12/24/2025
I love this so so much!
It’s 7:30 on a Monday night, and Space Camp Studios, the home base of Loud and Heavy Booking, is thrumming with activity. Musicians who play in an assortment of local bands are scattered around two of the rooms, their instruments sitting atop old rugs thrown across the floor. 24-year-old Grant Fithen began the booking and promotion operation just two years ago come February, and he’s already been named 2025 Texas Country Music Awards “Booking Agent of the Year.”
Though he’s now a businessman, Fithen is a musician first. He became interested in music in high school and eventually got a guitar for Christmas. He tried to teach himself, but “quit very fast,” until a buddy of his who could play stayed the night and started showing him how. He fell in love with it and decided to pursue music in college, first attending Amarillo College for music basics, then West Texas A&M to learn the music industry. That led to an internship with 7th Planet Entertainment Group in the DFW area, and Fithen said, as soon as he started to get good at it, the internship ended.
“So I kind of want to still do this, and got my boss’s blessing to kind of start my own thing, and I’ve just been doing that since,” Fithen said. “Through that whole journey of college, I came into playing bass for a country band, and that’s actually how I met Brad from Ghosts of Gray County, and he was asking me if I could fill in.
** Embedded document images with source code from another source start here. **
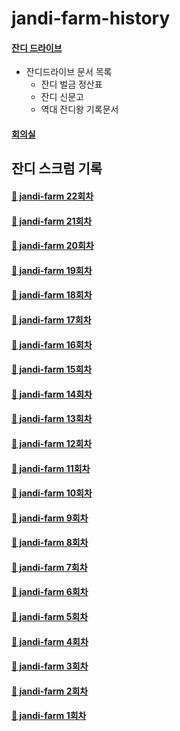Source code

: # jandi-farm-history

#### [잔디 드라이브](https://drive.google.com/drive/folders/1GhJG2lU1eRsBmR0MYB2-RvXiMCAotxUd?usp=sharing)

- 잔디드라이브 문서 목록
  - 잔디 벌금 정산표
  - 잔디 신문고
  - 역대 잔디왕 기록문서

#### [회의실](https://meet.google.com/hhc-ocui-noa)

## 잔디 스크럼 기록

#### [🌱 jandi-farm 22회차](https://github.com/jandifarm/jandi-farm-history/tree/master/jandi-farm-22%ED%9A%8C%EC%B0%A8/README.md)

#### [🌱 jandi-farm 21회차](https://github.com/jandifarm/jandi-farm-history/tree/master/jandi-farm-21%ED%9A%8C%EC%B0%A8/README.md)

#### [🌱 jandi-farm 20회차](https://github.com/jandifarm/jandi-farm-history/blob/master/jandi-farm-20%ED%9A%8C%EC%B0%A8/README.md)

#### [🌱 jandi-farm 19회차](https://github.com/jandifarm/jandi-farm-history/blob/master/jandi-farm-19%ED%9A%8C%EC%B0%A8/README.md)

#### [🌱 jandi-farm 18회차](https://github.com/jandifarm/jandi-farm-history/blob/master/jandi-farm-18%ED%9A%8C%EC%B0%A8/README.md)

#### [🌱 jandi-farm 17회차](https://github.com/jandifarm/jandi-farm-history/blob/master/jandi-farm-17%ED%9A%8C%EC%B0%A8/README.md)

#### [🌱 jandi-farm 16회차](https://github.com/jandifarm/jandi-farm-history/blob/master/jandi-farm-16%ED%9A%8C%EC%B0%A8/README.md)

#### [🌱 jandi-farm 15회차](https://github.com/jandifarm/jandi-farm-history/blob/master/jandi-farm-15%ED%9A%8C%EC%B0%A8/README.md)

#### [🌱 jandi-farm 14회차](https://github.com/jandifarm/jandi-farm-history/blob/master/jandi-farm-14%ED%9A%8C%EC%B0%A8/README.md)

#### [🌱 jandi-farm 13회차](https://github.com/jandifarm/jandi-farm-history/blob/master/jandi-farm-13%ED%9A%8C%EC%B0%A8/README.md)

#### [🌱 jandi-farm 12회차](https://github.com/jandifarm/jandi-farm-history/blob/master/jandi-farm-12%ED%9A%8C%EC%B0%A8/README.md)

#### [🌱 jandi-farm 11회차](https://github.com/jandifarm/jandi-farm-history/blob/master/jandi-farm-11%ED%9A%8C%EC%B0%A8/README.md)

#### [🌱 jandi-farm 10회차](https://github.com/jandifarm/jandi-farm-history/blob/master/jandi-farm-10%ED%9A%8C%EC%B0%A8/README.md)

#### [🌱 jandi-farm 9회차](https://github.com/jandifarm/jandi-farm-history/blob/master/jandi-farm-09%ED%9A%8C%EC%B0%A8/README.md)

#### [🌱 jandi-farm 8회차](https://github.com/jandifarm/jandi-farm-history/blob/master/jandi-farm-08%ED%9A%8C%EC%B0%A8/README.md)

#### [🌱 jandi-farm 7회차](https://github.com/jandifarm/jandi-farm-history/blob/master/jandi-farm-07%ED%9A%8C%EC%B0%A8/README.md)

#### [🌱 jandi-farm 6회차](https://github.com/jandifarm/jandi-farm-history/blob/master/jandi-farm-06%ED%9A%8C%EC%B0%A8/README.md)

#### [🌱 jandi-farm 5회차](https://github.com/jandifarm/jandi-farm-history/blob/master/jandi-farm-05%ED%9A%8C%EC%B0%A8/README.md)

#### [🌱 jandi-farm 4회차](https://github.com/jandifarm/jandi-farm-history/blob/master/jandi-farm-04%ED%9A%8C%EC%B0%A8/README.md)

#### [🌱 jandi-farm 3회차](https://github.com/jandifarm/jandi-farm-history/blob/master/jandi-farm-03%ED%9A%8C%EC%B0%A8/README.md)

#### [🌱 jandi-farm 2회차](https://github.com/jandifarm/jandi-farm-history/blob/master/jandi-farm-02%ED%9A%8C%EC%B0%A8/README.md)

#### [🌱 jandi-farm 1회차](https://github.com/jandifarm/jandi-farm-history/blob/master/jandi-farm-01%ED%9A%8C%EC%B0%A8/README.md)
I filled in a few times and then decided to join and all that.”
Playing in bands for those years allowed Fithen to see an entirely different side of the music industry. He once thought local venues were stingy and didn’t pay as much as they should, but when he started booking and actually speaking to the owners, he learned how expensive it could be. Some of them had been burned by offering up-front money to bands who then couldn’t bring in the crowds to make it worth the booking fee. He had to explain to them what his dream for an Amarillo music scene was and what the city had the potential to become for aspiring artists.
“I always tell them, like, ‘Look, I don’t care if you work with me or not, but please listen to this. If you go do this on your own, we still have a music scene, and I’m happy.’ At the end of the day, that’s what I want,” Fithen said. “I want Amarillo to bring those guys here and send those guys out of here.”